York Minster, the cathedral of YorkEngland, is one of the largest of its kind in Northern Europe. The minster is the seat of the Archbishop of York, the second-highest office of the Church of England, and is the cathedral for the Diocese of York

The title "minster" is attributed to churches established in the Anglo-Saxon period as missionary teaching churches, and serves now as an honorific title.

 York Minster is the second largest Gothic cathedral of Northern Europe and clearly charts the development of English Gothic architecture from Early English through to the Perpendicular Period. The present building was begun in about 1230 and completed in 1472.
 York Minster is home to The Astronomical Clock, a memorial to the men of the Royal Air Forces of the Commonwealth and their Allies who operating from bases in Yorkshire, Durham, and Northumberland, gave their lives for us in the second World War. 

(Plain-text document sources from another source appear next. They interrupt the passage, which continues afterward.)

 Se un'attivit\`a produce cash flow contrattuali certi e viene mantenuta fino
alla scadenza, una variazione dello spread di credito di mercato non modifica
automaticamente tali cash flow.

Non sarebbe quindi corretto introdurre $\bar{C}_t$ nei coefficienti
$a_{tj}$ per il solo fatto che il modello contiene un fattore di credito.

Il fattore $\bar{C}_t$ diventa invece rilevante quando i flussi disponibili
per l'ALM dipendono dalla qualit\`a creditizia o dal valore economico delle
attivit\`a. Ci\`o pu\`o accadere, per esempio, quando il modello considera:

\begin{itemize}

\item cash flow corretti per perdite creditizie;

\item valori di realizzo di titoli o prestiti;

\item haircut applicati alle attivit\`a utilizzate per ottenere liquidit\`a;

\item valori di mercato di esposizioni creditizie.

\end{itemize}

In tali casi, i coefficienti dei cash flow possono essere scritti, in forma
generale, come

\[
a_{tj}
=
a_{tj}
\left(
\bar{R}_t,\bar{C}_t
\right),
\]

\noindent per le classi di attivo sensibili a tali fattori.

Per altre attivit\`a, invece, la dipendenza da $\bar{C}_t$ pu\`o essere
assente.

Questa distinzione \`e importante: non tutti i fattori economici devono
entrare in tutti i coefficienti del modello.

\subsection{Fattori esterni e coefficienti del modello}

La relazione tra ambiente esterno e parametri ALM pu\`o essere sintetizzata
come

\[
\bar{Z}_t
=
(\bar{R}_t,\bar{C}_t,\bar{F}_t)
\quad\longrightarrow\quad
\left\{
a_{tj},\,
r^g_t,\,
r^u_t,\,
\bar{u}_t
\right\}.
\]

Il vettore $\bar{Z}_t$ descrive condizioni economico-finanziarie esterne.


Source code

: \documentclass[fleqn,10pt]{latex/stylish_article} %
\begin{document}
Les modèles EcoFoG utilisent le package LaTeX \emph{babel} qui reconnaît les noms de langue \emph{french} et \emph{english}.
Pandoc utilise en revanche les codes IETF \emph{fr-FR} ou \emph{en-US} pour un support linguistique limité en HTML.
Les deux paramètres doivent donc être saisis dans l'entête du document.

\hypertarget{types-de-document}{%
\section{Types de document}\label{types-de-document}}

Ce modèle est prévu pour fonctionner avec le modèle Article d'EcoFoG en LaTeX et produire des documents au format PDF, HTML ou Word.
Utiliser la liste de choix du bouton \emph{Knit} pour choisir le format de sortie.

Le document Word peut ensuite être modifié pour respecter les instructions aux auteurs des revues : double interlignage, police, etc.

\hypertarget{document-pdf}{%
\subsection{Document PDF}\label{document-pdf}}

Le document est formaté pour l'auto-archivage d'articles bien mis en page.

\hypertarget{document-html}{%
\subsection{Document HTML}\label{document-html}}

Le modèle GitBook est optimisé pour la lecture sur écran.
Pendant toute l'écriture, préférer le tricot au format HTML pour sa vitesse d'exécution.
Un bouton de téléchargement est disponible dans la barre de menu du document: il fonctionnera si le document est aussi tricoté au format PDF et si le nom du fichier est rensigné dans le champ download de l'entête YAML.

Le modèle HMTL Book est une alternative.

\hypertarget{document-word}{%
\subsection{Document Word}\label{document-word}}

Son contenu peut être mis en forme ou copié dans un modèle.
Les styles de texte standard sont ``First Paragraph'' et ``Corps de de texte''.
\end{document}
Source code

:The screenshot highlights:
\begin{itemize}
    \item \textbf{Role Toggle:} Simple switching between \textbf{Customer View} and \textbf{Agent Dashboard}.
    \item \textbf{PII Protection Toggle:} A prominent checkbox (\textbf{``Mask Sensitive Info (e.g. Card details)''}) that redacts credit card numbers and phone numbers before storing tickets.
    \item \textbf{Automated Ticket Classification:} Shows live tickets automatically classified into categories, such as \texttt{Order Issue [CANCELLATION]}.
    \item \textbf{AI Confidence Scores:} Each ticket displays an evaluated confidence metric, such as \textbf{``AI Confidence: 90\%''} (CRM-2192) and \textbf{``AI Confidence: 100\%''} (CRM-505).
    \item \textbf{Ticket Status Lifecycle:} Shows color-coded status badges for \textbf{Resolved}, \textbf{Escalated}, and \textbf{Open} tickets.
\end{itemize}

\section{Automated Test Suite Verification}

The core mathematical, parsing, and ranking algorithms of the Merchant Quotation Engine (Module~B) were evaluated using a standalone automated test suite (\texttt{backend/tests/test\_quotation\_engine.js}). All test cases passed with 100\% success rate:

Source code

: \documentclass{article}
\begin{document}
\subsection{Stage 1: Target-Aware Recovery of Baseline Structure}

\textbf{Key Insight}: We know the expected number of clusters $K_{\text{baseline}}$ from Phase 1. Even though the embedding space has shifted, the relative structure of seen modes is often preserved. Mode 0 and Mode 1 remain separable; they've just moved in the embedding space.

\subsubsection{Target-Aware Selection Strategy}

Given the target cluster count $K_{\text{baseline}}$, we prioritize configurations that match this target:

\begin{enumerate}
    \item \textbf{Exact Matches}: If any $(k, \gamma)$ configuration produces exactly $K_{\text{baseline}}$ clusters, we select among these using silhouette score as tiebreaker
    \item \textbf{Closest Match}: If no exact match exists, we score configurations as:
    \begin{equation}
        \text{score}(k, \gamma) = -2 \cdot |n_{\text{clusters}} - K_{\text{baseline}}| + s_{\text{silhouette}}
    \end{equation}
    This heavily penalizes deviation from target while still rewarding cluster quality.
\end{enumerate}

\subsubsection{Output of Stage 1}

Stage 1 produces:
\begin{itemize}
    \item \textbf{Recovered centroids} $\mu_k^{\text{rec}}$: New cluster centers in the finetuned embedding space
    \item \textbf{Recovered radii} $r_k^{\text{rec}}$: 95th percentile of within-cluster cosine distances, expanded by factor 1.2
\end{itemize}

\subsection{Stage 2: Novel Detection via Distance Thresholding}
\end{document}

 Our next stop was to York Castle Museum. The York Castle Museum was founded by Dr John Kirk, a doctor from Pickering, North Yorkshire, and houses his extraordinary collection of social history, reflecting everyday life in the county. One of its renowned displays is the reconstructed street, Kirkgate, that has been hugely influential in museum displays worldwide. The York Castle Museum is housed in a former debtors’ prison and an adjoining former women’s prison. 
The museum’s name comes from the fact it stands on the site of the former York Castle.
Gilligans Galloping Carousel: This carousel was made in Yorkshire around 1905. Lawrence Gilligan and his horse-drawn carousel were well known on the streets of York for forty years. Children paid for a turn with glass jars and rags if they had no money. This carousel was hand cranked by Mr. Gilligan and his wife Hilda.

 The hearse was bought in 1908 by the Parish of Burneston, near Bedale, North Yorkshire. During the nineteenth and early twentieth centuries country Parishes often bought a bier or small hearse that could be pulled by hand or by a pony.

This hearse was pulled by hand if the funeral was for a person who lived in the village. A pony was used for the other villages in the Parish which were between one to four miles away.

The photo to the left is of the street, Kirkgate, in the Castle Museum. Kirkgate is modeled after a typical street in the Victorian times. The street is to exemplify the life of the rich and the poor through the use of back streets, authentic York businesses, and thousands more goods on display. 

After the museum we had time to explore the city in small groups. Professor Wolfe treated us all to a traditional meal of Yorkshire Pudding.